> _EXERCISE BRIEF_: Using the material below, set down only the line containing "Projects in this" and the lines after it, unchanged.

> _INFORMATION PROVIDED_:

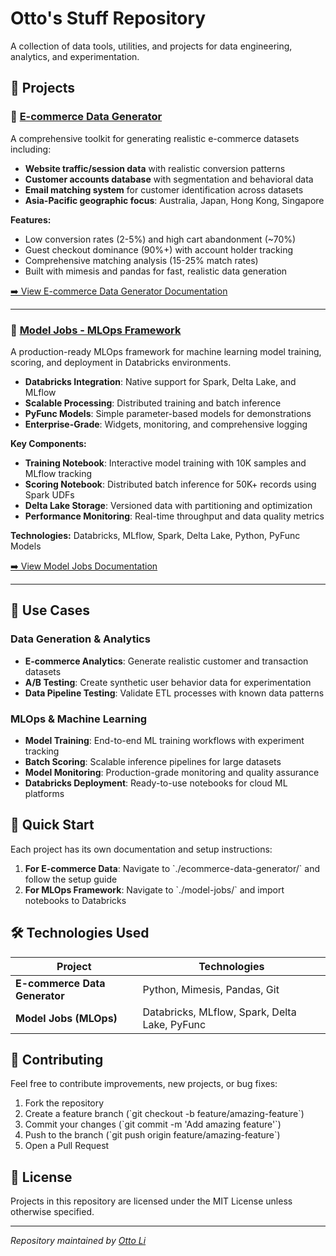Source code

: # Otto's Stuff Repository

A collection of data tools, utilities, and projects for data engineering, analytics, and experimentation.

## 📁 Projects

### 🛒 [E-commerce Data Generator](./ecommerce-data-generator/)
A comprehensive toolkit for generating realistic e-commerce datasets including:
- **Website traffic/session data** with realistic conversion patterns
- **Customer accounts database** with segmentation and behavioral data  
- **Email matching system** for customer identification across datasets
- **Asia-Pacific geographic focus**: Australia, Japan, Hong Kong, Singapore

**Features:**
- Low conversion rates (2-5%) and high cart abandonment (~70%)
- Guest checkout dominance (90%+) with account holder tracking
- Comprehensive matching analysis (15-25% match rates)
- Built with mimesis and pandas for fast, realistic data generation

[➡️ View E-commerce Data Generator Documentation](./ecommerce-data-generator/README.md)

---

### 🧠 [Model Jobs - MLOps Framework](./model-jobs/)
A production-ready MLOps framework for machine learning model training, scoring, and deployment in Databricks environments.
- **Databricks Integration**: Native support for Spark, Delta Lake, and MLflow
- **Scalable Processing**: Distributed training and batch inference
- **PyFunc Models**: Simple parameter-based models for demonstrations
- **Enterprise-Grade**: Widgets, monitoring, and comprehensive logging

**Key Components:**
- **Training Notebook**: Interactive model training with 10K samples and MLflow tracking
- **Scoring Notebook**: Distributed batch inference for 50K+ records using Spark UDFs
- **Delta Lake Storage**: Versioned data with partitioning and optimization
- **Performance Monitoring**: Real-time throughput and data quality metrics

**Technologies:** Databricks, MLflow, Spark, Delta Lake, Python, PyFunc Models

[➡️ View Model Jobs Documentation](./model-jobs/README.md)

---

## 🎯 Use Cases

### Data Generation & Analytics
- **E-commerce Analytics**: Generate realistic customer and transaction datasets
- **A/B Testing**: Create synthetic user behavior data for experimentation
- **Data Pipeline Testing**: Validate ETL processes with known data patterns

### MLOps & Machine Learning
- **Model Training**: End-to-end ML training workflows with experiment tracking
- **Batch Scoring**: Scalable inference pipelines for large datasets  
- **Model Monitoring**: Production-grade monitoring and quality assurance
- **Databricks Deployment**: Ready-to-use notebooks for cloud ML platforms

## 🚀 Quick Start

Each project has its own documentation and setup instructions:

1. **For E-commerce Data**: Navigate to \`./ecommerce-data-generator/\` and follow the setup guide
2. **For MLOps Framework**: Navigate to \`./model-jobs/\` and import notebooks to Databricks

## 🛠️ Technologies Used

| Project | Technologies |
|---------|-------------|
| **E-commerce Data Generator** | Python, Mimesis, Pandas, Git |
| **Model Jobs (MLOps)** | Databricks, MLflow, Spark, Delta Lake, PyFunc |

## 🤝 Contributing

Feel free to contribute improvements, new projects, or bug fixes:

1. Fork the repository
2. Create a feature branch (\`git checkout -b feature/amazing-feature\`)
3. Commit your changes (\`git commit -m 'Add amazing feature'\`)
4. Push to the branch (\`git push origin feature/amazing-feature\`)
5. Open a Pull Request

## 📜 License

Projects in this repository are licensed under the MIT License unless otherwise specified.

---

*Repository maintained by [Otto Li](https://github.com/otto-li)*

> _ANSWER BOX_:
Projects in this repository are licensed under the MIT License unless otherwise specified.

---

*Repository maintained by [Otto Li](https://github.com/otto-li)*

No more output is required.